Starting at the line that contains "### 获取键盘输入端", transcribe every remaining line of the entries exactly, including the last one.

[Dataset entries]
* * * * *

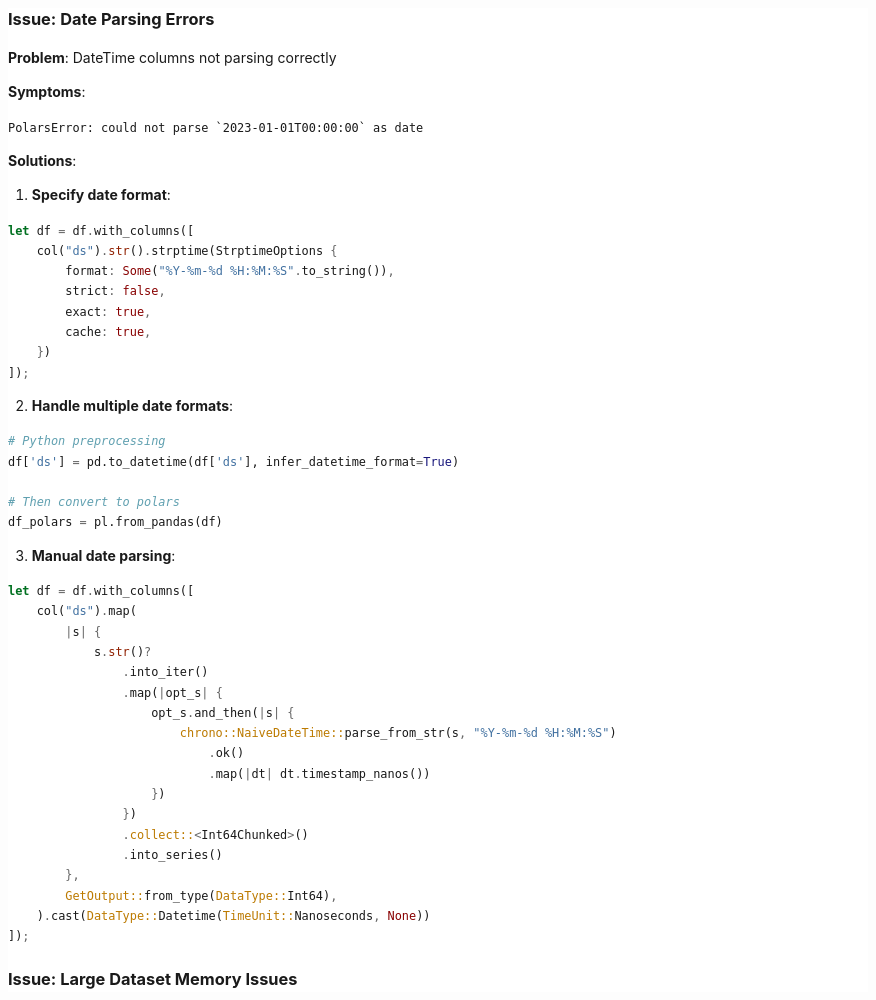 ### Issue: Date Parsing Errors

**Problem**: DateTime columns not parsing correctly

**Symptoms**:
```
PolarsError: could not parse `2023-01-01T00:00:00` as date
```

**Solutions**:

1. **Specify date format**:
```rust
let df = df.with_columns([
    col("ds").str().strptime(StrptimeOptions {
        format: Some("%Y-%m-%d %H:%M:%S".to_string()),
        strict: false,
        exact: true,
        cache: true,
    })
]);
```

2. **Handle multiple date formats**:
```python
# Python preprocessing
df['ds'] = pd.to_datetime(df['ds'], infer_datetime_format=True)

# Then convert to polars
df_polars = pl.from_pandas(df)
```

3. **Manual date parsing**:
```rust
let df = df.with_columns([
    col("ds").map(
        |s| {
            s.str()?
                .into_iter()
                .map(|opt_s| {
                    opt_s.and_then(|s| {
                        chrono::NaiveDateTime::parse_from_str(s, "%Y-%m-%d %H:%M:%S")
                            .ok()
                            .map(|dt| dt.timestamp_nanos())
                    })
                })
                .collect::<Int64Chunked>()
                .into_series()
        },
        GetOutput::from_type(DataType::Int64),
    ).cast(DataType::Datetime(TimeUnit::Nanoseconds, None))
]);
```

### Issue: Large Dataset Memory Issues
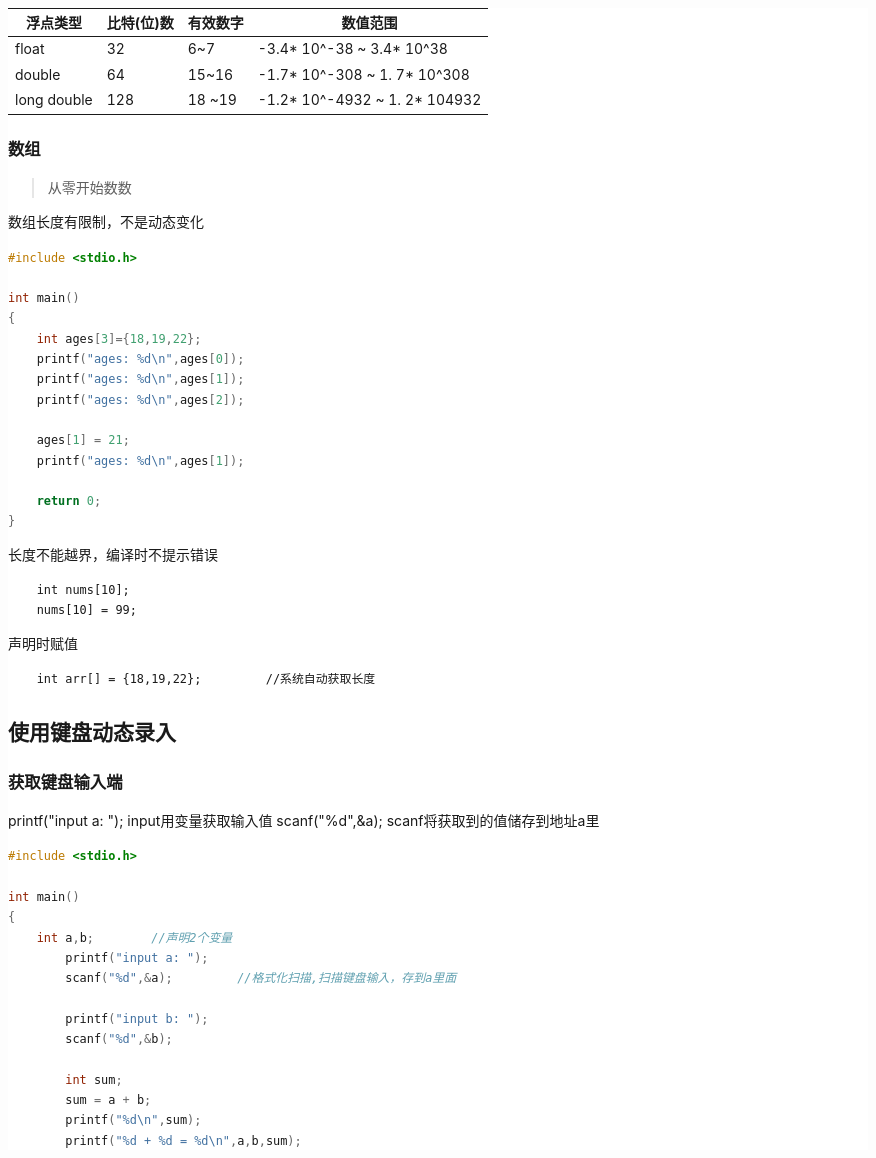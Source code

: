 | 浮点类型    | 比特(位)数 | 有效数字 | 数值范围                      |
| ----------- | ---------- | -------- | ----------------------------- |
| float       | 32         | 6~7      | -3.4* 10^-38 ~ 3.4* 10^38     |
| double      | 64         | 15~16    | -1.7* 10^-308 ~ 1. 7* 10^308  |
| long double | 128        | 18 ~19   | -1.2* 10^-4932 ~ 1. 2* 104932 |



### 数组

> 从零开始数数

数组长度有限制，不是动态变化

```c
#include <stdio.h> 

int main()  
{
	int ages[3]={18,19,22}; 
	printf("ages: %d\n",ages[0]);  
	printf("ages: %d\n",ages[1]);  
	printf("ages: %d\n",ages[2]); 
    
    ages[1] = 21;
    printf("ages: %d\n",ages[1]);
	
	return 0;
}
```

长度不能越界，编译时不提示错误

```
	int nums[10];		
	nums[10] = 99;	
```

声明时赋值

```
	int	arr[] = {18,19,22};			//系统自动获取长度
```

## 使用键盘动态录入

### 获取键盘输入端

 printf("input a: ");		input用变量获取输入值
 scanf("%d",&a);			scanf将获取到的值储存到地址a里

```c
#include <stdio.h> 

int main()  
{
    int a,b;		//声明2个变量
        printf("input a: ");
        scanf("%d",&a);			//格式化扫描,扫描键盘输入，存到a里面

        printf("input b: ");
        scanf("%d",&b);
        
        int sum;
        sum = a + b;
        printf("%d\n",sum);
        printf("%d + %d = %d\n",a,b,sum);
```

* * * * *

- _Answer_
### 获取键盘输入端

 printf("input a: ");		input用变量获取输入值
 scanf("%d",&a);			scanf将获取到的值储存到地址a里

```c
#include <stdio.h> 

int main()  
{
    int a,b;		//声明2个变量
        printf("input a: ");
        scanf("%d",&a);			//格式化扫描,扫描键盘输入，存到a里面

        printf("input b: ");
        scanf("%d",&b);
        
        int sum;
        sum = a + b;
        printf("%d\n",sum);
        printf("%d + %d = %d\n",a,b,sum);
```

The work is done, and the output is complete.